Victory Conditions for both sides then follow, and we conclude with – The Forces Involved.
This scenario structure continues throughout the book, it’s simple, clear and to the point and you will note the maps also benefit from those same qualities.
The scenarios take us all the way from Thuin to The Battle of Issy – the French armies’ final attempt to hold Paris, 14 days after Waterloo. Waterloo itself (which curiously gets no historical introduction) is divided into 8 battles; Hougomont, La Haye Sainte, Plancenoit etc.
We will now linger on the content page and entertain you with some mood music whilst you check out the complete list of scenarios.

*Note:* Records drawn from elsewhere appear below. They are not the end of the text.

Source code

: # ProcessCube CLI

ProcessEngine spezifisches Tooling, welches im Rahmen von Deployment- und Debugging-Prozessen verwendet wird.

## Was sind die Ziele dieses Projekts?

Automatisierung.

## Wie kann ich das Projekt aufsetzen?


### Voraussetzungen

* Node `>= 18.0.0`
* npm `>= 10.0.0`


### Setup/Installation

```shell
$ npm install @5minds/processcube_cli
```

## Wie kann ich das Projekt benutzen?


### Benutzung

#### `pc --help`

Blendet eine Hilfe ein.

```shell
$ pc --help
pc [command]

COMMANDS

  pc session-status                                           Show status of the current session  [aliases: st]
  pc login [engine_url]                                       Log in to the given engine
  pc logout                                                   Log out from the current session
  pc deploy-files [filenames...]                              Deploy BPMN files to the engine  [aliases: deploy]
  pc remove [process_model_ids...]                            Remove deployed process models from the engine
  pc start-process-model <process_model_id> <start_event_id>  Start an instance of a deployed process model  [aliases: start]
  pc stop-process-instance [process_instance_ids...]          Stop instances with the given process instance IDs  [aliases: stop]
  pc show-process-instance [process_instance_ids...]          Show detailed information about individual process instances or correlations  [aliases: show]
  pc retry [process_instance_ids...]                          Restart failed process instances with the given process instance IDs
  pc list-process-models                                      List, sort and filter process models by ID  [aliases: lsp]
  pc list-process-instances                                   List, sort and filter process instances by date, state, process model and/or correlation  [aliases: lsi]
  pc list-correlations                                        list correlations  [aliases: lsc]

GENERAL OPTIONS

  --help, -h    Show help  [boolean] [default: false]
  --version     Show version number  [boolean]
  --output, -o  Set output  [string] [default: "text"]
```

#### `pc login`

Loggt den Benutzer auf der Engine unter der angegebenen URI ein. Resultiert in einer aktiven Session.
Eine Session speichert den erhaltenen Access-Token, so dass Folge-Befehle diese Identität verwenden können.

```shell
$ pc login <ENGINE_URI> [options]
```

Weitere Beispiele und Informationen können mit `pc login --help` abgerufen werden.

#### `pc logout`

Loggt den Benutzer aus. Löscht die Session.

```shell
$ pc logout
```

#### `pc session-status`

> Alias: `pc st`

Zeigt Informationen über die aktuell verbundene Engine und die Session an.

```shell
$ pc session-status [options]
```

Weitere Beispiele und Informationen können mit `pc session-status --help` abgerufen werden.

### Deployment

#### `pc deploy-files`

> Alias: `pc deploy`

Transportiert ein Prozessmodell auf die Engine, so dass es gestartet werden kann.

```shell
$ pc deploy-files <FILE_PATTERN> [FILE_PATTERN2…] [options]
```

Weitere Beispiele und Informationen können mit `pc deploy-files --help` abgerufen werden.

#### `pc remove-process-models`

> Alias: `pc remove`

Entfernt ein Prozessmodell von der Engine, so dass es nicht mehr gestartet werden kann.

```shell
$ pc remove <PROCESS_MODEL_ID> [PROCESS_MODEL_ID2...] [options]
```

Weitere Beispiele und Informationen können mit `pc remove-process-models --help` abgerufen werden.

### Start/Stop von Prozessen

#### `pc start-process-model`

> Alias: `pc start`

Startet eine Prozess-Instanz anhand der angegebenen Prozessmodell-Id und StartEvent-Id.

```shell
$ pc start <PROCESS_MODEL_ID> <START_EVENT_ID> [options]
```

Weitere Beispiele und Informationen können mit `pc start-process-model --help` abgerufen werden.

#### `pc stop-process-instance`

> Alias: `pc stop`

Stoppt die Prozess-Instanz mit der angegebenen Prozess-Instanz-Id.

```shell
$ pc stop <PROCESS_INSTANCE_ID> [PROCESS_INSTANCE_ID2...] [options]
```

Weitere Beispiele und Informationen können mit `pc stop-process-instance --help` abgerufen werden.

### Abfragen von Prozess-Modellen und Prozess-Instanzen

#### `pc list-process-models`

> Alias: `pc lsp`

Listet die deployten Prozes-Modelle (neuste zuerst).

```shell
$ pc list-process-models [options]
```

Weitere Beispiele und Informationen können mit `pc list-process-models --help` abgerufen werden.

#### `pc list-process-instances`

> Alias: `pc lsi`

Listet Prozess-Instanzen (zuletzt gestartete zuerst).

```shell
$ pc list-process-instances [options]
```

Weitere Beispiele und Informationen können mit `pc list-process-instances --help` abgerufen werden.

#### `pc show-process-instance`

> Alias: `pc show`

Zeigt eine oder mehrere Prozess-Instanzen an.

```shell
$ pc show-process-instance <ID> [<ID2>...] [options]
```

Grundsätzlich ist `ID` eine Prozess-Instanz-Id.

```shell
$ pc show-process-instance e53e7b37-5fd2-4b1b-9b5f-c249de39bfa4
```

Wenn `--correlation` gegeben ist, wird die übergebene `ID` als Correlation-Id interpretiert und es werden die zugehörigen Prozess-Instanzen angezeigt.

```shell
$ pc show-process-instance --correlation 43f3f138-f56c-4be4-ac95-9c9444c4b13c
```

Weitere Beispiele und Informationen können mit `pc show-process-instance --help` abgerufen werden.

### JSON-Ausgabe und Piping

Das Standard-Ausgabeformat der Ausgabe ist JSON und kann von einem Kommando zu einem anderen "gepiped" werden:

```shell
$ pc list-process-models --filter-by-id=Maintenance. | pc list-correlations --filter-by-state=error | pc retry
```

The scenario section nears its conclusions with some rules for a Ladder Campaign. For those of you hardcore enough to play through every battle in the book, these few pages provide details of the effects of winning or losing a battle and how that affects the next game.
What if history had turned out differently? What if, for example D’Erlon’s 1st corps had appeared at Quatre Bras? This and two other ‘what if’ scenarios are outlined at the close of the scenario section.
Pick-up games are covered over the next two pages, with some pretty obvious rules for playing games without using a scenario.
Unit Size Revisions, Small Artillery Units and Tiny Units are Additional Rules covered over the next couple of pages… prior to two pages of New Units; these being Combined Grenadiers and Voltigeurs, plus Engineers of the Guard. The Engineers can be a unique unit or an upgrade, they have extra bonuses when they attack or defend builds or entrenchments.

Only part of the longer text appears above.